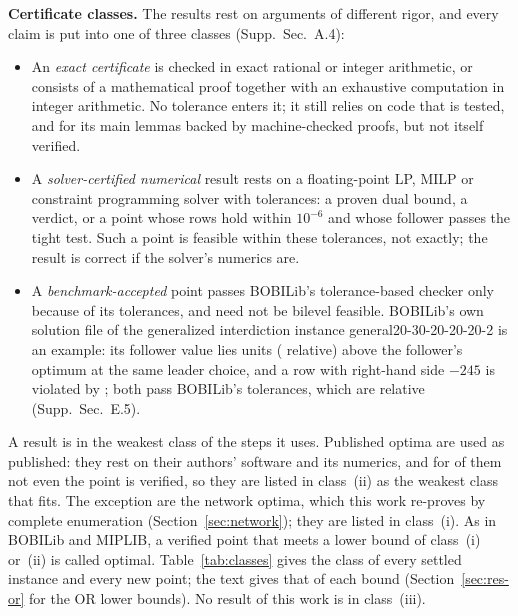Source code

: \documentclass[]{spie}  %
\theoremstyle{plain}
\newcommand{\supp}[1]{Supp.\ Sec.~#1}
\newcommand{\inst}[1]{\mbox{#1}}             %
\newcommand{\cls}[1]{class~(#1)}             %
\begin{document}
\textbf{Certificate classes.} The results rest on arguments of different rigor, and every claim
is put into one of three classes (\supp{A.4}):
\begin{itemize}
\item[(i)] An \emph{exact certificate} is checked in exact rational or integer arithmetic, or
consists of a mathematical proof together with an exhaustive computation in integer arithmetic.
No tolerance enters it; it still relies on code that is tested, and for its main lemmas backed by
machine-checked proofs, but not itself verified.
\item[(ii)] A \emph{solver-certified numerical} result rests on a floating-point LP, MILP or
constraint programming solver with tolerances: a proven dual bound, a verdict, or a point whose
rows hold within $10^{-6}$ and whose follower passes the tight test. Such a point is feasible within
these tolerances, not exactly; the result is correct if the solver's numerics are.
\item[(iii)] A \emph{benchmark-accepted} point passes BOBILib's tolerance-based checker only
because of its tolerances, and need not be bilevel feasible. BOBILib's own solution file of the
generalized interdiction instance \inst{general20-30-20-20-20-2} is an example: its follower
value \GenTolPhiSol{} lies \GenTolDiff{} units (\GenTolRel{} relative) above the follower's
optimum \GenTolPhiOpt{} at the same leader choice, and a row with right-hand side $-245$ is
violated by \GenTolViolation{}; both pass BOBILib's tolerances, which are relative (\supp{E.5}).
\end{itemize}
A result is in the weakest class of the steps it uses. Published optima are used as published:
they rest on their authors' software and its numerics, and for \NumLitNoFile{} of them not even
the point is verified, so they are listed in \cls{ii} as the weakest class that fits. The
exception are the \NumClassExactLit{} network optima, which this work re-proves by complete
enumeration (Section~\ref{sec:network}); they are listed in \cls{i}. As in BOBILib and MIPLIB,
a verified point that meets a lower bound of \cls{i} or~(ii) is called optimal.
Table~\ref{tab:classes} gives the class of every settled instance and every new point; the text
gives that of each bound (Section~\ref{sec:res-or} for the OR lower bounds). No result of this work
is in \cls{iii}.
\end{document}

---*---

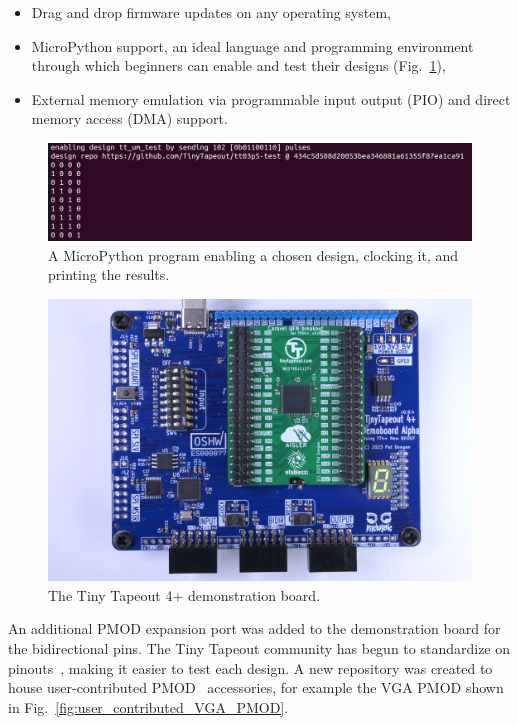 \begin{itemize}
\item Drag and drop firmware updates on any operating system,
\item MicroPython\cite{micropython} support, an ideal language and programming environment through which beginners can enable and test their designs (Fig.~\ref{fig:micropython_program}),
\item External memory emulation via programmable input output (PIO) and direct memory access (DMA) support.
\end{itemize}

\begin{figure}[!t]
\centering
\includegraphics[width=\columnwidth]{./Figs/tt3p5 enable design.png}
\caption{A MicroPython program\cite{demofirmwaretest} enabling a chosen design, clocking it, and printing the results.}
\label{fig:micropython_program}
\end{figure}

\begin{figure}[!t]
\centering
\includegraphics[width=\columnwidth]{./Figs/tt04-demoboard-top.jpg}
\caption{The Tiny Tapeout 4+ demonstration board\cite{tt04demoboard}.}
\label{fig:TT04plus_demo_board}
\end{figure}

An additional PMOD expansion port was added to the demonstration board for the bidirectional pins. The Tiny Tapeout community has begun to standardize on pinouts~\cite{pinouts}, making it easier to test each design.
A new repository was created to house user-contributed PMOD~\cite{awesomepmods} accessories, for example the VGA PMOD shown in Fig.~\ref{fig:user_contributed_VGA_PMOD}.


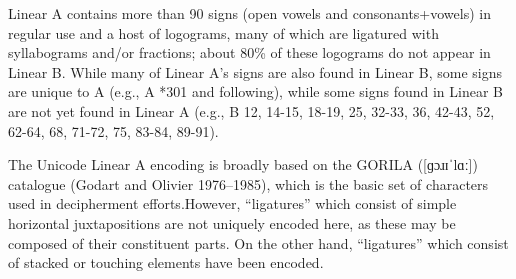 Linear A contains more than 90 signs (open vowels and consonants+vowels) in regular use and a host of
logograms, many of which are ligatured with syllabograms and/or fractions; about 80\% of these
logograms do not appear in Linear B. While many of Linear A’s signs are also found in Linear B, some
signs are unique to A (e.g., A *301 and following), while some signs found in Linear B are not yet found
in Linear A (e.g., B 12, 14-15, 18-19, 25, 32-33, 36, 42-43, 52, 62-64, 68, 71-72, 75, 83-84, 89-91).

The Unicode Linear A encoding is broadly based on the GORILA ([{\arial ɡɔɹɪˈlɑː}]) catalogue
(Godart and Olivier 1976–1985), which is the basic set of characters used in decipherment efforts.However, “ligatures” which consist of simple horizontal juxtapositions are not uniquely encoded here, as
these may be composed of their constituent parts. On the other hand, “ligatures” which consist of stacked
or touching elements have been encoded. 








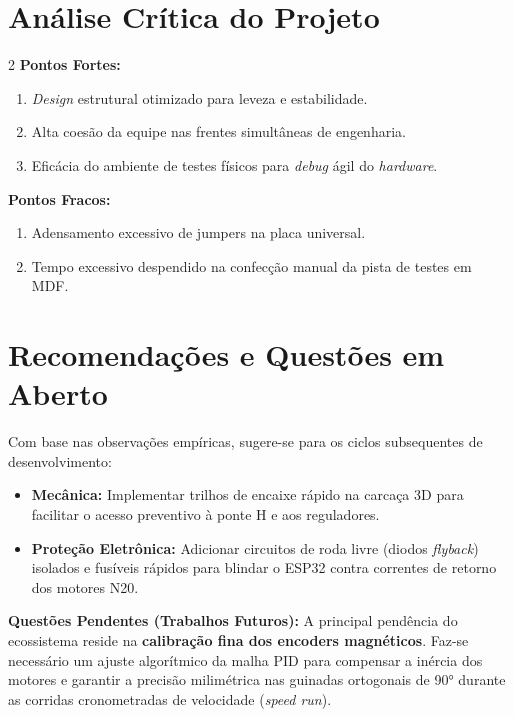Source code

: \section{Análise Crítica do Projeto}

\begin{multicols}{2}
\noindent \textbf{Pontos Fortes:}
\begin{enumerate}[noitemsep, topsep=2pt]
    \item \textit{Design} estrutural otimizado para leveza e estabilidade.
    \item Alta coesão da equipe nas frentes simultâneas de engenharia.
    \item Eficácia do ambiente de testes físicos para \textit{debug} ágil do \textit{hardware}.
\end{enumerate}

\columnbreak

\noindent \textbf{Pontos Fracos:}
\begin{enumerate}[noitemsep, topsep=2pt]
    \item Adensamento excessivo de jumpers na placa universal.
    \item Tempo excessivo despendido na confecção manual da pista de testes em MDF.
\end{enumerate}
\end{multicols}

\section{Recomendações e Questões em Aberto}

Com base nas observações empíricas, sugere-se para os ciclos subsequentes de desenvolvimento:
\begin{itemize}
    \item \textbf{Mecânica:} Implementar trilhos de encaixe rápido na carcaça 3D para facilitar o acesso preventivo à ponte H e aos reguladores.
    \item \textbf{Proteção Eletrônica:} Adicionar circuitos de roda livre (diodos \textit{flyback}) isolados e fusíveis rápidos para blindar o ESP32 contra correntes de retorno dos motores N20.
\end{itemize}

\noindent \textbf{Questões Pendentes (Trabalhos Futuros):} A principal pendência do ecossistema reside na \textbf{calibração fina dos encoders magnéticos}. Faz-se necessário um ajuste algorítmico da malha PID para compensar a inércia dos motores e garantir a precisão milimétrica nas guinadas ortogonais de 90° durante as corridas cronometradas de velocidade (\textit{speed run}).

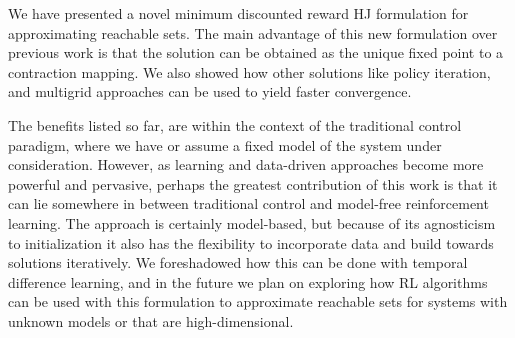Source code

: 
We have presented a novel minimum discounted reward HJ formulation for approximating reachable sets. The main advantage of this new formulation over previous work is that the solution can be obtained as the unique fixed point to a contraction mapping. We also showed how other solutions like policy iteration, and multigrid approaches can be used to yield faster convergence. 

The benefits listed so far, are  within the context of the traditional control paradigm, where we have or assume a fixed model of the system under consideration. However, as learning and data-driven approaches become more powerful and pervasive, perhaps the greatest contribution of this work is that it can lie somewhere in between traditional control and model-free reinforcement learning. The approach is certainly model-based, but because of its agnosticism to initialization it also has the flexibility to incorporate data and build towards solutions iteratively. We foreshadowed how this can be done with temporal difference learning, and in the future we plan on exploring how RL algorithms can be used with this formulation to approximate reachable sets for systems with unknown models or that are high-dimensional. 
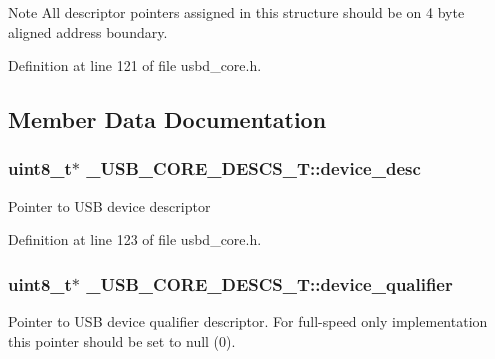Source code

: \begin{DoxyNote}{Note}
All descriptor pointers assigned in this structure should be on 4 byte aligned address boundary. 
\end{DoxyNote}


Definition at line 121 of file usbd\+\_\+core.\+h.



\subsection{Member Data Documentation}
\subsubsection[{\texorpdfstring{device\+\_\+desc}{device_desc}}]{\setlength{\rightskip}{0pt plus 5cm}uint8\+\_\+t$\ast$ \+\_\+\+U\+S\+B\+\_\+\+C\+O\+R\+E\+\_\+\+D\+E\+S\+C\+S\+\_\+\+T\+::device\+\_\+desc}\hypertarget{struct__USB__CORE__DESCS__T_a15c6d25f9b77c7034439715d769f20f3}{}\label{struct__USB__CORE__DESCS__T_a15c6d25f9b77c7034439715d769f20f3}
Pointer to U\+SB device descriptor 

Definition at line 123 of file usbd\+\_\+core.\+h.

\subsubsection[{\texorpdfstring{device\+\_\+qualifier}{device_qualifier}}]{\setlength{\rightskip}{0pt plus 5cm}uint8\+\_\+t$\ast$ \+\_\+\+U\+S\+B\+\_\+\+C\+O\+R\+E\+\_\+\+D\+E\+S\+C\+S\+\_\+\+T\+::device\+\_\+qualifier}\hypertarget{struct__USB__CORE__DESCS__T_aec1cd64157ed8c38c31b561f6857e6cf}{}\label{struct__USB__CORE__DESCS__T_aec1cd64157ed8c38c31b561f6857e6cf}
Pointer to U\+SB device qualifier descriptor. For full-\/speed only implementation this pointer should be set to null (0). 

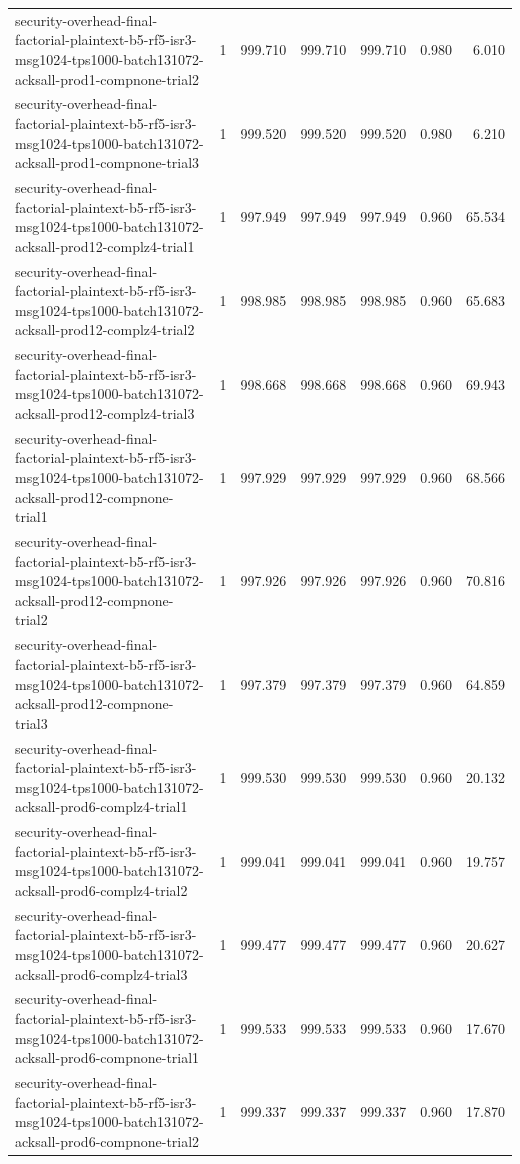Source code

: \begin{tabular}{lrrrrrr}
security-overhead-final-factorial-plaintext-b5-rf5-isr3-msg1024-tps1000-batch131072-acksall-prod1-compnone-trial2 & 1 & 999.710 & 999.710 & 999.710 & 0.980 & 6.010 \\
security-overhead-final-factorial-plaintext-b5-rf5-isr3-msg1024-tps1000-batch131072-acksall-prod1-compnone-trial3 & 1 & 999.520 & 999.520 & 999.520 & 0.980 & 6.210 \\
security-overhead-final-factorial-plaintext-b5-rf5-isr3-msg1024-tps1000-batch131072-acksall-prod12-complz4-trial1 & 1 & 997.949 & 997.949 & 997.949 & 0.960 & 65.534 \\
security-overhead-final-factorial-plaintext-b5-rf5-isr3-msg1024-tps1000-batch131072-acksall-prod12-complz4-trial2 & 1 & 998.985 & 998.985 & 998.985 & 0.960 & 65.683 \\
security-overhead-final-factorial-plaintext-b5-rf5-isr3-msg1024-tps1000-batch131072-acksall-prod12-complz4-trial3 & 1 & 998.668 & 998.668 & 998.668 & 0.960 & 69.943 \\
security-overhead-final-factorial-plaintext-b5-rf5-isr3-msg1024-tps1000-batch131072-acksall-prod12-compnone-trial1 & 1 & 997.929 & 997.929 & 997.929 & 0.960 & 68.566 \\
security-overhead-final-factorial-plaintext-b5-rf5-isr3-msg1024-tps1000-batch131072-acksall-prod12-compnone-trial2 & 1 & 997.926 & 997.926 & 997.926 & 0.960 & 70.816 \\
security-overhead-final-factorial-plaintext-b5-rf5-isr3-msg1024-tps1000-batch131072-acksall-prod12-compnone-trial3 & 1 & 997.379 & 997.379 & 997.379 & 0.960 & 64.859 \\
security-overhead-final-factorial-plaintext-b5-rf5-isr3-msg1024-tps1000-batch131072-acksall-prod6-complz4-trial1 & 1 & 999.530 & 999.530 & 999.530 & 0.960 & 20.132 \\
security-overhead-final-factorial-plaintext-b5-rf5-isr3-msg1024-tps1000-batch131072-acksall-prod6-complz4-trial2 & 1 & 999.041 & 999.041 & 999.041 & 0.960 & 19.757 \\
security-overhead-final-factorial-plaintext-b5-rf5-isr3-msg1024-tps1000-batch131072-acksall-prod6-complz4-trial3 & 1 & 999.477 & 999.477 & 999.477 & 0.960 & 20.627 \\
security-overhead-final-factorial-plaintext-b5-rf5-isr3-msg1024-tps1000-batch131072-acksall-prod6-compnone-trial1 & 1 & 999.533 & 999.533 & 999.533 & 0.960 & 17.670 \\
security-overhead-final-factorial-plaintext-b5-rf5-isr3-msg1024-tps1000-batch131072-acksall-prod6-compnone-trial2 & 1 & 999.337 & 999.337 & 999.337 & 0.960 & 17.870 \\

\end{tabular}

---*---

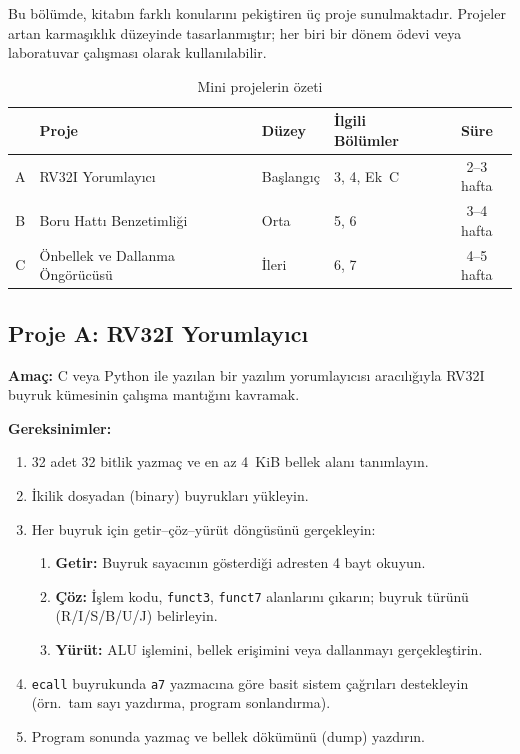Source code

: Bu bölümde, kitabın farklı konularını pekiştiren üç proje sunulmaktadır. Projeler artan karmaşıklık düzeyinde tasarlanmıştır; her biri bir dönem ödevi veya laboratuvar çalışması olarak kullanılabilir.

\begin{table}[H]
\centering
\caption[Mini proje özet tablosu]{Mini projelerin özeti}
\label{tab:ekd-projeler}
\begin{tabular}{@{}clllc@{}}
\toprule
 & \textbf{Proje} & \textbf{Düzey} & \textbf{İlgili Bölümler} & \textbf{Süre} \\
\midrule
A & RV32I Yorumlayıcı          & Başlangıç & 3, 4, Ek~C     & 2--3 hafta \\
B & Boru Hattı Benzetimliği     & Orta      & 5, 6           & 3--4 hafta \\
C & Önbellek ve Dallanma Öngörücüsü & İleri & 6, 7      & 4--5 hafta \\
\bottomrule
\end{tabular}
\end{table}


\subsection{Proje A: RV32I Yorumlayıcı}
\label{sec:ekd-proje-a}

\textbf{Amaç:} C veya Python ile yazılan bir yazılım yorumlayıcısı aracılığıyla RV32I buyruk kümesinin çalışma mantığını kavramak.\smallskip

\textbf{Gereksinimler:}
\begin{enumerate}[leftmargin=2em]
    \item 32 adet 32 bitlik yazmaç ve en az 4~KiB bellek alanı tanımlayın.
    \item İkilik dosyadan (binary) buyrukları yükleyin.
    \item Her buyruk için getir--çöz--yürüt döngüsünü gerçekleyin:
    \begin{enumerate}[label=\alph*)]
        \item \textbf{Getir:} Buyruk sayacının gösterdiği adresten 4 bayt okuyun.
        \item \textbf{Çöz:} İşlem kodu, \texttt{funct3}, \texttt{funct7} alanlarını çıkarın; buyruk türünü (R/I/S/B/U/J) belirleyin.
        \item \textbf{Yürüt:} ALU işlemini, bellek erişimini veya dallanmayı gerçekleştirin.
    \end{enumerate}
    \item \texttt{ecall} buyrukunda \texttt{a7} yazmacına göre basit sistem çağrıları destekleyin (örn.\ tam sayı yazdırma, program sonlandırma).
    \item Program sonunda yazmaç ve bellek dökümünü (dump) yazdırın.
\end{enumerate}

---*---

**What this task involves:**
Would you please copy all lines in the data that contain the word "encoded"?

**Solution to the problem:**
(Godart and Olivier 1976–1985), which is the basic set of characters used in decipherment efforts.However, “ligatures” which consist of simple horizontal juxtapositions are not uniquely encoded here, as
or touching elements have been encoded. 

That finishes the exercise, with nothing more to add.